Task requirements: Your answer must contain each line of the listing in which "imgs" appears, copied in full.

Given records START

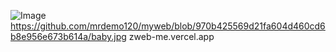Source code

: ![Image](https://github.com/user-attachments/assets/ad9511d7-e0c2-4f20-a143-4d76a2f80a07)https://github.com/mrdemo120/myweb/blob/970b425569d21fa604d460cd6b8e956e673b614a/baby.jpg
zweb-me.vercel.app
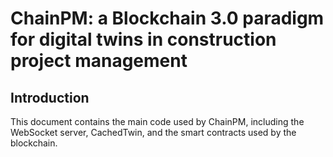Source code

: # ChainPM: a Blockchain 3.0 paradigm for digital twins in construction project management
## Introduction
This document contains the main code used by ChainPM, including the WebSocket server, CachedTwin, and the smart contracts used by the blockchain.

Given records END
Given records START

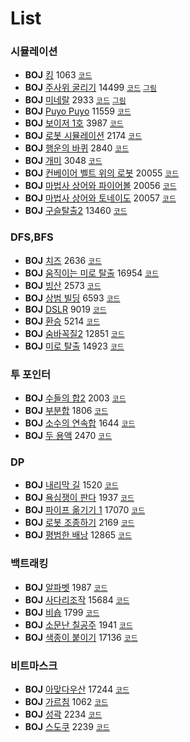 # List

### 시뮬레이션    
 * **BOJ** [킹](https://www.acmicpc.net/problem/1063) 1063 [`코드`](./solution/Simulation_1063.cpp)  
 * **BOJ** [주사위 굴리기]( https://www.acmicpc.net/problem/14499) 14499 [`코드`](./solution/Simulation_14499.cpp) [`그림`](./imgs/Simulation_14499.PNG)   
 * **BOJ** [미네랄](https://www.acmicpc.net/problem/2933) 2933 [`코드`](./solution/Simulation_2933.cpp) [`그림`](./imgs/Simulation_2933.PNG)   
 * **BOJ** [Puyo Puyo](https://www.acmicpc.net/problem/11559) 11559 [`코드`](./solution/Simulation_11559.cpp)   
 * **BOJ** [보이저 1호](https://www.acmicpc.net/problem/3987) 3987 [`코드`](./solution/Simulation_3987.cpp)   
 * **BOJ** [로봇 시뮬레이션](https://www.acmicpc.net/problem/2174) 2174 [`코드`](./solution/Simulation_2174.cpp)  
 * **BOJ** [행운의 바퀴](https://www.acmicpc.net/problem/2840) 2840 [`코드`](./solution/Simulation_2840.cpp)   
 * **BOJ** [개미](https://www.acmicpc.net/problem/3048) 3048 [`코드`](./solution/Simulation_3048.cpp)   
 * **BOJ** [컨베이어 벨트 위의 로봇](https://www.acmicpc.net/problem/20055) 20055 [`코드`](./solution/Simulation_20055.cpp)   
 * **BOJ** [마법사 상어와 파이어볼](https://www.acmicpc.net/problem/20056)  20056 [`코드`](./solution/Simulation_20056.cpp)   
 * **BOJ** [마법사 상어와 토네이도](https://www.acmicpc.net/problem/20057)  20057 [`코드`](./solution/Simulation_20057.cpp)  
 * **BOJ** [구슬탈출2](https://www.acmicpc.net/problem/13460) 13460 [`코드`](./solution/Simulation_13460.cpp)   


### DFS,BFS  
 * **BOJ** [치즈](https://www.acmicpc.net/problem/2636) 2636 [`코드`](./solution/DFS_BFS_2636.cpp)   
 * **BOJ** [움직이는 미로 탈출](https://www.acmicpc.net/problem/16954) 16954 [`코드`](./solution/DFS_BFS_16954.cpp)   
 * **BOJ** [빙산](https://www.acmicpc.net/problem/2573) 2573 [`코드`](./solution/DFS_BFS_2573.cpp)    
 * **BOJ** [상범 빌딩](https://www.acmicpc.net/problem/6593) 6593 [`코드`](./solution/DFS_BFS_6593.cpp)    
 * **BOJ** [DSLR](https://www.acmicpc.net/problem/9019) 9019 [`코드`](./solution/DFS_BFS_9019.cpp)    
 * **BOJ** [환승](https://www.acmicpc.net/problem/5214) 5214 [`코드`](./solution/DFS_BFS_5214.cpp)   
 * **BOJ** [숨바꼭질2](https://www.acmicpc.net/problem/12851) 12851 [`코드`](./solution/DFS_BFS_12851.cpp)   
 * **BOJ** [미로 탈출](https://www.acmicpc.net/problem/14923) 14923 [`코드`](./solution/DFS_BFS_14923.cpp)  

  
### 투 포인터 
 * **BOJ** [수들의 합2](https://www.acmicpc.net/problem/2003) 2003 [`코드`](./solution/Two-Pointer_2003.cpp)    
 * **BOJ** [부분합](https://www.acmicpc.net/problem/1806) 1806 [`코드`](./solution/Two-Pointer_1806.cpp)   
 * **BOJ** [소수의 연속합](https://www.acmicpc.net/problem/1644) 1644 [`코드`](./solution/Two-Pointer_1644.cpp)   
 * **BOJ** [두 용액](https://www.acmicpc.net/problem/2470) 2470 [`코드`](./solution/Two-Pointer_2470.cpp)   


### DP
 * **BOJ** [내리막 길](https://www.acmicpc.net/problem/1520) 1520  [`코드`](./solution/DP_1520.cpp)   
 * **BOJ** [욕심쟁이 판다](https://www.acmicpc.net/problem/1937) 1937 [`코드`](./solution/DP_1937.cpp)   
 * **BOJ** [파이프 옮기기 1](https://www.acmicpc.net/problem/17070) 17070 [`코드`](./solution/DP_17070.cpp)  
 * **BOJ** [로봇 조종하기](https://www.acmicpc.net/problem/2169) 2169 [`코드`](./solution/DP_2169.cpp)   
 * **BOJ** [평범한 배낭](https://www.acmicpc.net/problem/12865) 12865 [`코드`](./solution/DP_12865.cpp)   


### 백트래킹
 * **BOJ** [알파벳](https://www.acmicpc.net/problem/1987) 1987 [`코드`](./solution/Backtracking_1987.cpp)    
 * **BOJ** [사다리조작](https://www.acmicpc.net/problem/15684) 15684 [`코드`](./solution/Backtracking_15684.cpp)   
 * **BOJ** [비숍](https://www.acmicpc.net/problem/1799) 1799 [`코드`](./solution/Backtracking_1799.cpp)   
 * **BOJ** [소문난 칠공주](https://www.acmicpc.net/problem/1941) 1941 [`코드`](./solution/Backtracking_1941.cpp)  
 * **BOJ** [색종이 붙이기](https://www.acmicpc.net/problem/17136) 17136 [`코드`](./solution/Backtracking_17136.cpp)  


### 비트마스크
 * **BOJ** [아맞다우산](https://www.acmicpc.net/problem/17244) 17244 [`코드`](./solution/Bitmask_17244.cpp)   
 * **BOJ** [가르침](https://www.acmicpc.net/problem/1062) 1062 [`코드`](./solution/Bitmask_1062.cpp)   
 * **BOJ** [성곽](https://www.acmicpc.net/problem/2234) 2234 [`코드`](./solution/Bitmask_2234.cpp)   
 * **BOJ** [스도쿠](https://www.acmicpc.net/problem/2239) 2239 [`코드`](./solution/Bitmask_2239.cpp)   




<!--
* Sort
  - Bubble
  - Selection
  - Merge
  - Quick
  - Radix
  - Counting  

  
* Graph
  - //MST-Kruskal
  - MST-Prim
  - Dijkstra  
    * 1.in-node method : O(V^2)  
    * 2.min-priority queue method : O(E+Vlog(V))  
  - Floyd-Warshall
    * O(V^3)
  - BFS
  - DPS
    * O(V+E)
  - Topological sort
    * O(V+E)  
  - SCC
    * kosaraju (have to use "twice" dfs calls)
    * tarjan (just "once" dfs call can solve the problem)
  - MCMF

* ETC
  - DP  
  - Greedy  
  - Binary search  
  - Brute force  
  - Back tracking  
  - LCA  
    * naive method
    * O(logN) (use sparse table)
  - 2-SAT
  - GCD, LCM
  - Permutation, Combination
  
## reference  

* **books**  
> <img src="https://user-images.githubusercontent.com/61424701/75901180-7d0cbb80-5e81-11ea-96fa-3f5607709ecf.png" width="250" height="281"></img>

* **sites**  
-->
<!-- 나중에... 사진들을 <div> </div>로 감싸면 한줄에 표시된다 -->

Given records END

Completed exercise:
 * **BOJ** [주사위 굴리기]( https://www.acmicpc.net/problem/14499) 14499 [`코드`](./solution/Simulation_14499.cpp) [`그림`](./imgs/Simulation_14499.PNG)   
 * **BOJ** [미네랄](https://www.acmicpc.net/problem/2933) 2933 [`코드`](./solution/Simulation_2933.cpp) [`그림`](./imgs/Simulation_2933.PNG)   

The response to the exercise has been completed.